Streaming vs TV convenzionale: vicino il sorpasso da Netflix e simili

Cosimo Alfredo Pina

Quanti dei nostri lettori si definiscono telespettatori nel senso stretto del termine? Stando all’indagine stilata da Ericsson questa sarebbe una categoria in via di estinzione.
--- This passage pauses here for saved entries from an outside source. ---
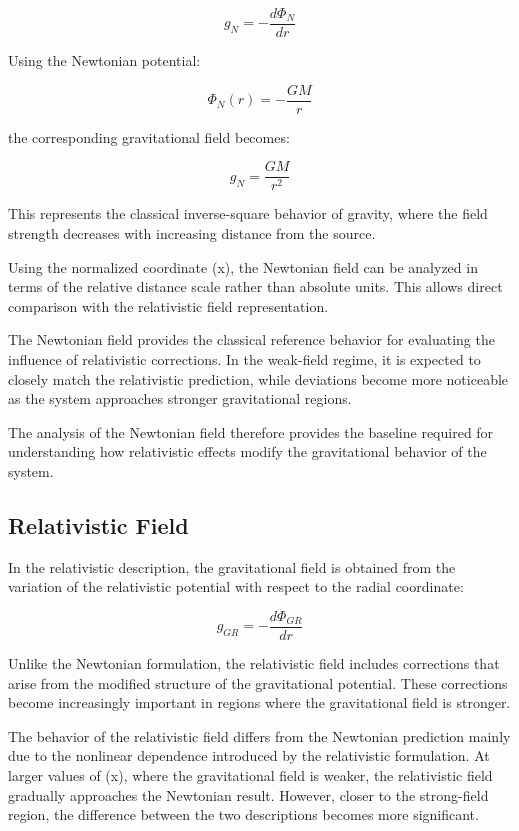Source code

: \documentclass[
]{article}
\begin{document}
\[
g_N=-\frac{d\Phi_N}{dr}
\]

Using the Newtonian potential:

\[
\Phi_N(r)=-\frac{GM}{r}
\]

the corresponding gravitational field becomes:

\[
g_N=\frac{GM}{r^2}
\]

This represents the classical inverse-square behavior of gravity, where
the field strength decreases with increasing distance from the source.

Using the normalized coordinate (x), the Newtonian field can be analyzed
in terms of the relative distance scale rather than absolute units. This
allows direct comparison with the relativistic field representation.

The Newtonian field provides the classical reference behavior for
evaluating the influence of relativistic corrections. In the weak-field
regime, it is expected to closely match the relativistic prediction,
while deviations become more noticeable as the system approaches
stronger gravitational regions.

The analysis of the Newtonian field therefore provides the baseline
required for understanding how relativistic effects modify the
gravitational behavior of the system.

\subsection{Relativistic Field}\label{relativistic-field}

In the relativistic description, the gravitational field is obtained
from the variation of the relativistic potential with respect to the
radial coordinate:

\[
g_{GR}=-\frac{d\Phi_{GR}}{dr}
\]

Unlike the Newtonian formulation, the relativistic field includes
corrections that arise from the modified structure of the gravitational
potential. These corrections become increasingly important in regions
where the gravitational field is stronger.

The behavior of the relativistic field differs from the Newtonian
prediction mainly due to the nonlinear dependence introduced by the
relativistic formulation. At larger values of (x), where the
gravitational field is weaker, the relativistic field gradually
approaches the Newtonian result. However, closer to the strong-field
region, the difference between the two descriptions becomes more
significant.
\end{document}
YouTube, Netflix e affini stanno infatti segnando la fine di un’era e questi dati ce lo dimostrano ulteriormente.

Da Ericsson passa il “40 per cento del traffico mobile del pianeta” e l’analisi è stata condotta su un campione di un miliardo e cento milioni di utenti, di cui 26 milioni di italiani tra i 16 e i 69 anni.


“Mai come quest’anno abbiamo notato un’attitudine diversa di consumo per fasce di età e tipologie di telespettatore trasversali: c’è chi guarda solo su mobile, chi usa per lo più i servizi streaming, chi guarda la tv lineare e chi passa dall’uno all’altra”

Aurelio Severino, direttore della divisione Tv & Media di Ericsson

Stando all’azienda il sorpasso della visione via etere da parte della rete è vicino, si parla già del 2020 grazie anche all’avvento e la diffusione di tecnologie come 5G e fibra. Curioso notare anche l’evoluzione dei servizi connessi: YouTube cala, a favore del relativamente neo-arrivato Netflix.

Nonostante gli italiani passino mediamente 36 ore settimanali a vedere video, il mercato della TV tradizionale rimane fiorente con un giro di affari legato alla pubblicità da ben 186 miliardi di dollari. Vedremo nei prossimi anni quali realtà, grazie a produzioni esclusive e servizi ben funzionanti, riuscirà più efficacemente a sfruttare questa transizione.